Je décide d’arrêter le cross-country. Pour reprendre mon souffle, je me tourne vers un livre qui traîne dans ma bibliothèque depuis un an. J’aime qu’il y ait dans mon appart beaucoup de livres, autant lus que non lus. J’ai l’impression d’être à une fête avec des gens intéressants à découvrir quand je veux. Le livre est Désobéissance civile et démocratie de Howard Zinn. Il y a un passage qui tombe pile avec l’actualité du mois d’août : les 70 ans de l’explosion nucléaire sur Hiroshima et Nagasaki au Japon. Voici ce que Zinn a à dire sur le sujet. « L’emploi de la bombe atomique semble donc ne pas avoir eu pour fin de hâter la victoire, qui était déjà certaine, ni de sauver des vies, puisqu’il était fort probable qu’une invasion américaine du Japon ne serait pas nécessaire, mais bien d’affirmer la suprématie américaine en prévision de l’après-guerre. Pour y parvenir, on utilisa des moyens qui sont parmi les plus atroces que l’humanité ait jamais conçus : brûler vifs, mutiler affreusement et irradier des êtres humains, les condamnant à une lente agonie dans d’atroces souffrances. » Ce que Pierre Bruneau ne dira pas, c’est que les deux bombes atomiques étaient un message politique à la Russie. Les USA ont commis le pire attentat terroriste du 20e siècle. Zinn conclut que « l’une des pires conséquences de la Seconde Guerre mondiale est sans doute d’avoir confirmé l’idée qu’une guerre pouvait être juste. »

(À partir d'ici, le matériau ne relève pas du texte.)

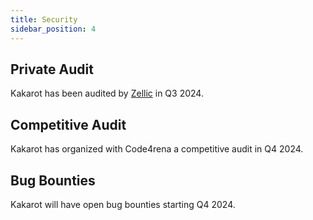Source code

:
 ```yaml
---
title: Security
sidebar_position: 4
---
```


## Private Audit

Kakarot has been audited by
[Zellic](https://github.com/kkrt-labs/kakarot/blob/main/audits/Kakarot%20EVM%20-%20Zellic%20Audit%20Report.pdf)
in Q3 2024.

## Competitive Audit

Kakarot has organized with Code4rena a competitive audit in Q4 2024.

## Bug Bounties

Kakarot will have open bug bounties starting Q4 2024.
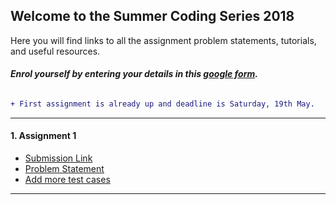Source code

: ## Welcome to the Summer Coding Series 2018

Here you will find links to all the assignment problem statements, tutorials, and useful resources. 

#### *Enrol yourself by entering your details in this [google form](https://docs.google.com/forms/d/1shb0PzRszrF47j31K58COCwauy6kpRwvwdu4eZU32Eg/edit#responses).*

```diff

+ First assignment is already up and deadline is Saturday, 19th May.

```

-----------------

#### 1. Assignment 1
  - [Submission Link](https://drive.google.com/drive/folders/1o8IOsJCed_4aiN9YR8jQdKtmLz-ZP-Ko) 
  - [Problem Statement](https://github.com/regstrtn/summer-coding/tree/master/a1)
  - [Add more test cases](https://github.com/regstrtn/summer-coding/tree/master/instructions/git.md)

----------------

Il ajoute plus loin : « Si ceux qui tiennent les rênes de la société se montrent capables de contrôler nos idées, ils sont assurés de rester au pouvoir. Nul besoin de soldats dans nos rues. Nous nous contrôlerons nous-mêmes. » J’ai repris mon souffle. Je poursuis le cross-country à travers les sentiers escarpés de l’actualité.